═══ Records supplied ═══

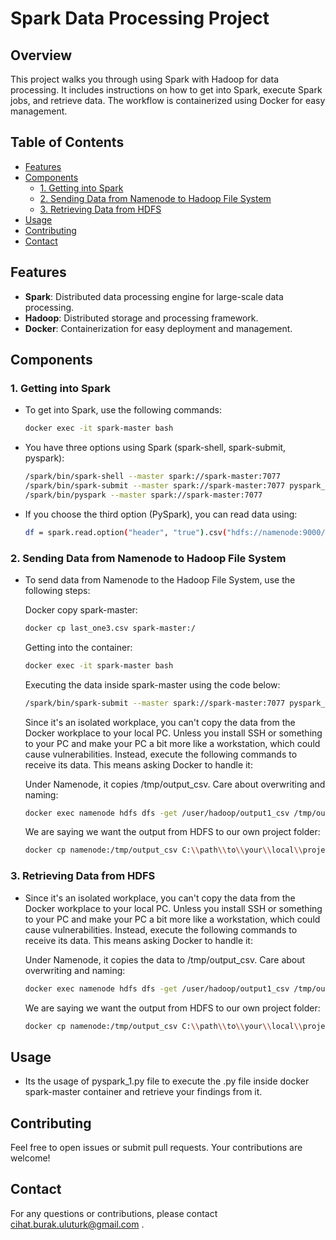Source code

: # Spark Data Processing Project

## Overview
This project walks you through using Spark with Hadoop for data processing. It includes instructions on how to get into Spark, execute Spark jobs, and retrieve data. The workflow is containerized using Docker for easy management.

## Table of Contents
- [Features](#features)
- [Components](#components)
  - [1. Getting into Spark](#1-getting-into-spark)
  - [2. Sending Data from Namenode to Hadoop File System](#2-sending-data-from-namenode-to-hadoop-file-system)
  - [3. Retrieving Data from HDFS](#3-retrieving-data-from-hdfs)
- [Usage](#usage)
- [Contributing](#contributing)
- [Contact](#contact)

## Features
- **Spark**: Distributed data processing engine for large-scale data processing.
- **Hadoop**: Distributed storage and processing framework.
- **Docker**: Containerization for easy deployment and management.

## Components

### 1. Getting into Spark
- To get into Spark, use the following commands:
    ```bash
    docker exec -it spark-master bash
    ```
- You have three options using Spark (spark-shell, spark-submit, pyspark):
    ```bash
    /spark/bin/spark-shell --master spark://spark-master:7077
    /spark/bin/spark-submit --master spark://spark-master:7077 pyspark_1.py
    /spark/bin/pyspark --master spark://spark-master:7077
    ```
- If you choose the third option (PySpark), you can read data using:
    ```bash
    df = spark.read.option("header", "true").csv("hdfs://namenode:9000/user/hadoop/last_one3.csv")
    ```

### 2. Sending Data from Namenode to Hadoop File System
- To send data from Namenode to the Hadoop File System, use the following steps:
    
    Docker copy spark-master:

    ```bash
    docker cp last_one3.csv spark-master:/
    ```
    
    Getting into the container:

    ```bash
    docker exec -it spark-master bash
    ```

    Executing the data inside spark-master using the code below:

    ```bash
    /spark/bin/spark-submit --master spark://spark-master:7077 pyspark_1.py
    ```

    Since it's an isolated workplace, you can't copy the data from the Docker workplace to your local PC. Unless you install SSH or something to your PC and make your PC a bit more like a workstation, which could cause vulnerabilities. Instead, execute the following commands to receive its data. This means asking Docker to handle it:

    Under Namenode, it copies /tmp/output_csv. Care about overwriting and naming:
    ```bash
    docker exec namenode hdfs dfs -get /user/hadoop/output1_csv /tmp/output_csv
    ```

    We are saying we want the output from HDFS to our own project folder:
    ```bash
    docker cp namenode:/tmp/output_csv C:\\path\\to\\your\\local\\project\\folder\\output_csv
    ```

### 3. Retrieving Data from HDFS
- Since it's an isolated workplace, you can't copy the data from the Docker workplace to your local PC. Unless you install SSH or something to your PC and make your PC a bit more like a workstation, which could cause vulnerabilities. Instead, execute the following commands to receive its data. This means asking Docker to handle it:

    Under Namenode, it copies the data to /tmp/output_csv. Care about overwriting and naming:

    ```bash
    docker exec namenode hdfs dfs -get /user/hadoop/output1_csv /tmp/output1_csv
    ```

    We are saying we want the output from HDFS to our own project folder:

    ```bash
    docker cp namenode:/tmp/output_csv C:\\path\\to\\your\\local\\project\\folder\\output1_csv
    ```

## Usage
- Its the usage of pyspark_1.py file to execute the .py file inside docker spark-master container and retrieve your findings from it.

## Contributing
Feel free to open issues or submit pull requests. Your contributions are welcome!

## Contact
For any questions or contributions, please contact cihat.burak.uluturk@gmail.com .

═══

Please copy the line that holds "- Since it's" and each line under it through the last line above, exactly as they stand, adding nothing.

Task answer:
- Since it's an isolated workplace, you can't copy the data from the Docker workplace to your local PC. Unless you install SSH or something to your PC and make your PC a bit more like a workstation, which could cause vulnerabilities. Instead, execute the following commands to receive its data. This means asking Docker to handle it:

    Under Namenode, it copies the data to /tmp/output_csv. Care about overwriting and naming:

    ```bash
    docker exec namenode hdfs dfs -get /user/hadoop/output1_csv /tmp/output1_csv
    ```

    We are saying we want the output from HDFS to our own project folder:

    ```bash
    docker cp namenode:/tmp/output_csv C:\\path\\to\\your\\local\\project\\folder\\output1_csv
    ```

## Usage
- Its the usage of pyspark_1.py file to execute the .py file inside docker spark-master container and retrieve your findings from it.

## Contributing
Feel free to open issues or submit pull requests. Your contributions are welcome!

## Contact
For any questions or contributions, please contact cihat.burak.uluturk@gmail.com .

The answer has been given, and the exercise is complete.